=== Work to be completed ===
Word for word, retype the lines from the one containing "バージョン 16.7 以前の、チーム" to the last line of the data below, both ends included.

Records contained in a dataset:
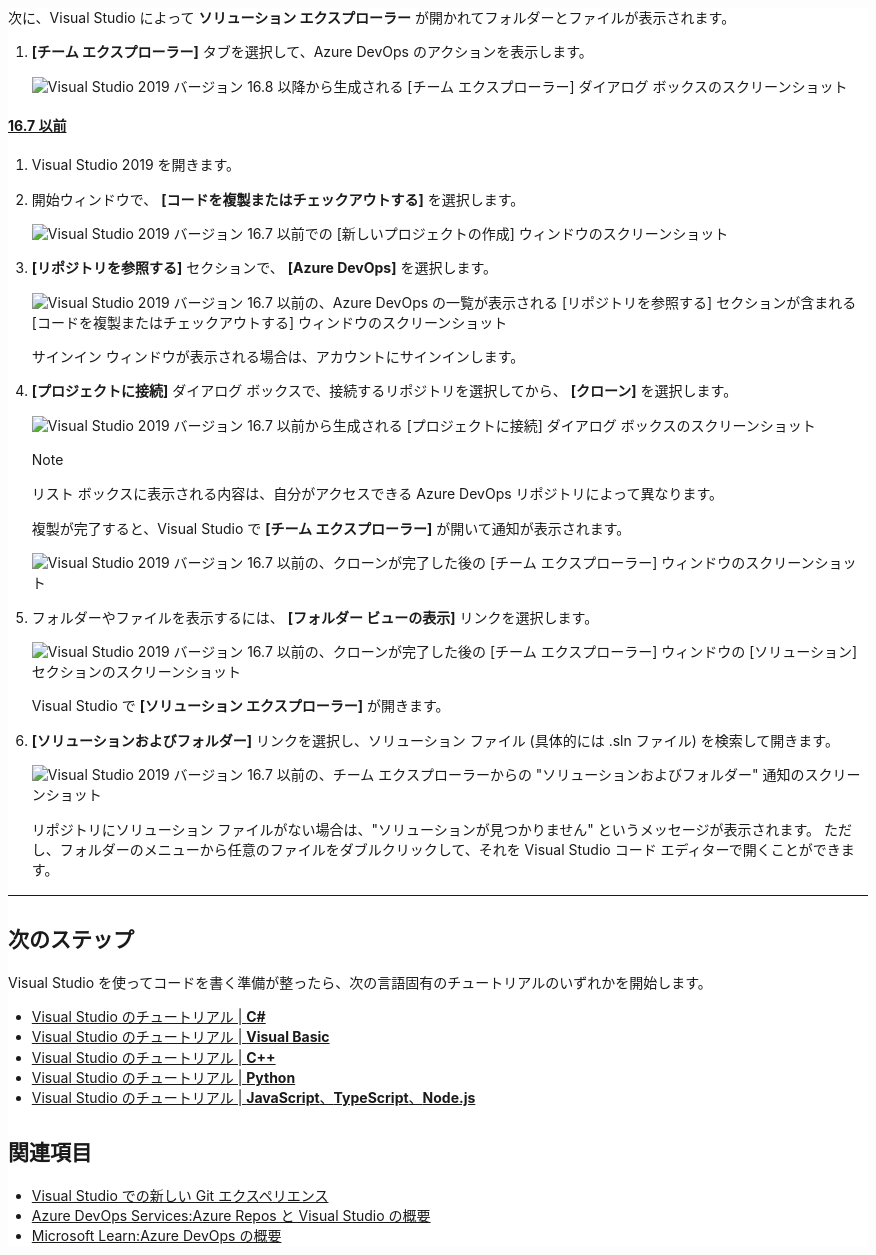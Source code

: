    次に、Visual Studio によって **ソリューション エクスプローラー** が開かれてフォルダーとファイルが表示されます。

1. **[チーム エクスプローラー]** タブを選択して、Azure DevOps のアクションを表示します。

      ![Visual Studio 2019 バージョン 16.8 以降から生成される [チーム エクスプローラー] ダイアログ ボックスのスクリーンショット](../ide/media/vs-2019/team-explorer-azure-devops.png)

#### <a name="167-and-earlier"></a>[16.7 以前](#tab/vs167earlier)

1. Visual Studio 2019 を開きます。

1. 開始ウィンドウで、 **[コードを複製またはチェックアウトする]** を選択します。

   ![Visual Studio 2019 バージョン 16.7 以前での [新しいプロジェクトの作成] ウィンドウのスクリーンショット](../get-started/media/vs-2019/clone-checkout-code-dark.png)

1. **[リポジトリを参照する]** セクションで、 **[Azure DevOps]** を選択します。

   ![Visual Studio 2019 バージョン 16.7 以前の、Azure DevOps の一覧が表示される [リポジトリを参照する] セクションが含まれる [コードを複製またはチェックアウトする] ウィンドウのスクリーンショット](../get-started/media/vs-2019/clone-checkout-code-git-repo-dark.png)

   サインイン ウィンドウが表示される場合は、アカウントにサインインします。

1. **[プロジェクトに接続]** ダイアログ ボックスで、接続するリポジトリを選択してから、 **[クローン]** を選択します。

      ![Visual Studio 2019 バージョン 16.7 以前から生成される [プロジェクトに接続] ダイアログ ボックスのスクリーンショット](./media/open-proj-azure-devops-connect-cloud-clone.png)

    > [!NOTE]
    > リスト ボックスに表示される内容は、自分がアクセスできる Azure DevOps リポジトリによって異なります。

   複製が完了すると、Visual Studio で **[チーム エクスプローラー]** が開いて通知が表示されます。

     ![Visual Studio 2019 バージョン 16.7 以前の、クローンが完了した後の [チーム エクスプローラー] ウィンドウのスクリーンショット](./media/vs-2019/clone-complete-azure-devops.png)

1. フォルダーやファイルを表示するには、 **[フォルダー ビューの表示]** リンクを選択します。

     ![Visual Studio 2019 バージョン 16.7 以前の、クローンが完了した後の [チーム エクスプローラー] ウィンドウの [ソリューション] セクションのスクリーンショット](./media/vs-2019/show-folder-view-azure-devops.png)

     Visual Studio で **[ソリューション エクスプローラー]** が開きます。

1. **[ソリューションおよびフォルダー]** リンクを選択し、ソリューション ファイル (具体的には .sln ファイル) を検索して開きます。

      ![Visual Studio 2019 バージョン 16.7 以前の、チーム エクスプローラーからの "ソリューションおよびフォルダー" 通知のスクリーンショット](./media/open-proj-repo-solutions-folders.png)

   リポジトリにソリューション ファイルがない場合は、"ソリューションが見つかりません" というメッセージが表示されます。 ただし、フォルダーのメニューから任意のファイルをダブルクリックして、それを Visual Studio コード エディターで開くことができます。

---

## <a name="next-steps"></a>次のステップ

Visual Studio を使ってコードを書く準備が整ったら、次の言語固有のチュートリアルのいずれかを開始します。

- [Visual Studio のチュートリアル | **C#**](./csharp/index.yml)
- [Visual Studio のチュートリアル | **Visual Basic**](./visual-basic/index.yml)
- [Visual Studio のチュートリアル | **C++**](/cpp/get-started/tutorial-console-cpp)
- [Visual Studio のチュートリアル | **Python**](../python/index.yml)
- [Visual Studio のチュートリアル | **JavaScript**、**TypeScript**、**Node.js**](../javascript/index.yml)

## <a name="see-also"></a>関連項目

- [Visual Studio での新しい Git エクスペリエンス](../ide/git-with-visual-studio.md)
- [Azure DevOps Services:Azure Repos と Visual Studio の概要](/azure/devops/repos/git/gitquickstart/)
- [Microsoft Learn:Azure DevOps の概要](/learn/modules/get-started-with-devops/)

=== Task solution ===
      ![Visual Studio 2019 バージョン 16.7 以前の、チーム エクスプローラーからの "ソリューションおよびフォルダー" 通知のスクリーンショット](./media/open-proj-repo-solutions-folders.png)

   リポジトリにソリューション ファイルがない場合は、"ソリューションが見つかりません" というメッセージが表示されます。 ただし、フォルダーのメニューから任意のファイルをダブルクリックして、それを Visual Studio コード エディターで開くことができます。

---

## <a name="next-steps"></a>次のステップ

Visual Studio を使ってコードを書く準備が整ったら、次の言語固有のチュートリアルのいずれかを開始します。

- [Visual Studio のチュートリアル | **C#**](./csharp/index.yml)
- [Visual Studio のチュートリアル | **Visual Basic**](./visual-basic/index.yml)
- [Visual Studio のチュートリアル | **C++**](/cpp/get-started/tutorial-console-cpp)
- [Visual Studio のチュートリアル | **Python**](../python/index.yml)
- [Visual Studio のチュートリアル | **JavaScript**、**TypeScript**、**Node.js**](../javascript/index.yml)

## <a name="see-also"></a>関連項目

- [Visual Studio での新しい Git エクスペリエンス](../ide/git-with-visual-studio.md)
- [Azure DevOps Services:Azure Repos と Visual Studio の概要](/azure/devops/repos/git/gitquickstart/)
- [Microsoft Learn:Azure DevOps の概要](/learn/modules/get-started-with-devops/)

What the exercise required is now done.